NOTE 6 - COMMITMENTS AND CONTINGENCIES
The Company is involved in various litigation primarily arising
in the normal course of its business. In the opinion of
management, the Company's liability, if any, under such pending
litigation would not have a material adverse impact upon the
Company's consolidated financial condition or results of
operations.
Item 2. MANAGEMENT'S DISCUSSION AND ANALYSIS OF FINANCIAL
CONDITION AND RESULTS OF OPERATIONS
Results of Operations
- - ---------------------
On a quarter-to-quarter basis, the Company's financial results
have varied widely, and will continue to vary, due to seasonal
fluctuations and market factors affecting the demand for logs,
lumber and other wood products. The industry is subject to
fluctuations in sales and earnings due to such factors as industry
production in relation to product demand and variations in interest
rates and housing starts. Currency fluctuations affect the forest
products industry when exchange rates spur log exports and drive up
domestic log prices, and when a relatively strong U.S. Dollar
encourages lumber imports from other countries.
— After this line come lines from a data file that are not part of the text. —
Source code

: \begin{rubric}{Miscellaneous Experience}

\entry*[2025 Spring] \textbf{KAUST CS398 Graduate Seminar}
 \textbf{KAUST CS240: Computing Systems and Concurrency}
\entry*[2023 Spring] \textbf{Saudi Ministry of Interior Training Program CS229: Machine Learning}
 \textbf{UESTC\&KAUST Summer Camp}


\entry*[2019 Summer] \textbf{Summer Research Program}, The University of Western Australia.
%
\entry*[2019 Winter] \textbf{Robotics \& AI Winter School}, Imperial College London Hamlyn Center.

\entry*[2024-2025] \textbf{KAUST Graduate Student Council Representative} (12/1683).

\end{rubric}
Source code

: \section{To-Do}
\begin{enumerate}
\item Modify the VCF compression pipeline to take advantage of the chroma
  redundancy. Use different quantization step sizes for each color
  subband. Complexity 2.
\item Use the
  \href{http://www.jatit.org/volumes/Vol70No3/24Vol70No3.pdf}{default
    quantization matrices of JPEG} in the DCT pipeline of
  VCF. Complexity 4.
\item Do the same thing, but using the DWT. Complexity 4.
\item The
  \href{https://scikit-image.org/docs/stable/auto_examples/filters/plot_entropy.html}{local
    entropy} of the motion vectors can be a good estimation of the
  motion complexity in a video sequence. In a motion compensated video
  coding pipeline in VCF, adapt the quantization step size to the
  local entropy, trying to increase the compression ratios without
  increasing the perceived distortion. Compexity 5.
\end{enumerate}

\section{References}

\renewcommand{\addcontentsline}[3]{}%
The industry is also affected by weather conditions and changing
timber management policies. Fire danger and excessively dry or wet
conditions temporarily reduce logging activity and may increase
open market log prices. Timber management policies of various
governmental agencies change from time to time, causing actual or
feared shortages in some areas periodically. These policies change
because of environmental concerns, public agency budget issues, and
a variety of other reasons. Therefore, past results for any given
year or quarter are not necessarily indicative of future results.
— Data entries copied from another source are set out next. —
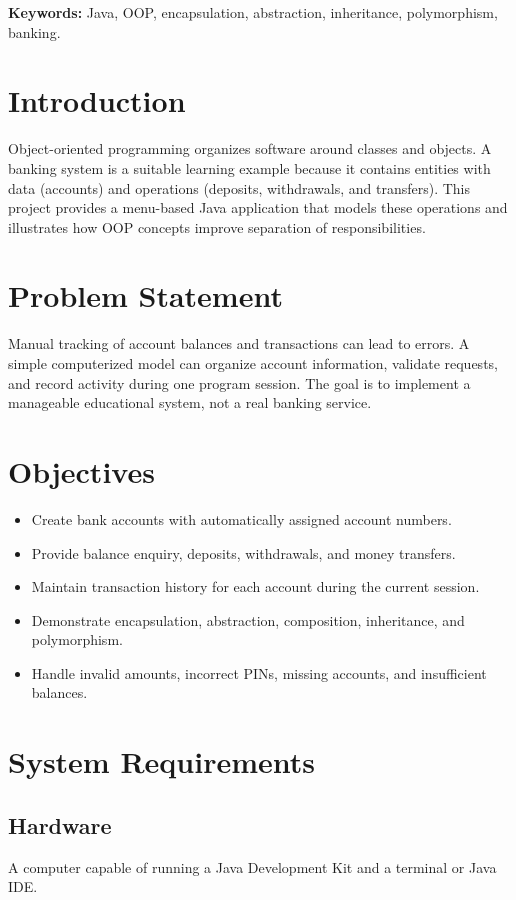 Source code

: \documentclass[11pt,a4paper]{report}
\begin{document}
\textbf{Keywords:} Java, OOP, encapsulation, abstraction, inheritance, polymorphism, banking.

\section{Introduction}
Object-oriented programming organizes software around classes and objects. A banking system is a suitable learning example because it contains entities with data (accounts) and operations (deposits, withdrawals, and transfers). This project provides a menu-based Java application that models these operations and illustrates how OOP concepts improve separation of responsibilities.

\section{Problem Statement}
Manual tracking of account balances and transactions can lead to errors. A simple computerized model can organize account information, validate requests, and record activity during one program session. The goal is to implement a manageable educational system, not a real banking service.

\section{Objectives}
\begin{itemize}
\item Create bank accounts with automatically assigned account numbers.
\item Provide balance enquiry, deposits, withdrawals, and money transfers.
\item Maintain transaction history for each account during the current session.
\item Demonstrate encapsulation, abstraction, composition, inheritance, and polymorphism.
\item Handle invalid amounts, incorrect PINs, missing accounts, and insufficient balances.
\end{itemize}

\section{System Requirements}
\subsection{Hardware}
A computer capable of running a Java Development Kit and a terminal or Java IDE.
\end{document}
It is generally the Company's practice to curtail production at
facilities from time to time due to conditions which temporarily
impair log flow, or when imbalances between log costs and product
prices cause the cost of operation to exceed the cost of shutdown.
Management believes its labor practices and compensation systems,
as well as a relatively low capital cost in relation to production
capacity, give it the flexibility to efficiently curtail operations
and resume production as conditions warrant.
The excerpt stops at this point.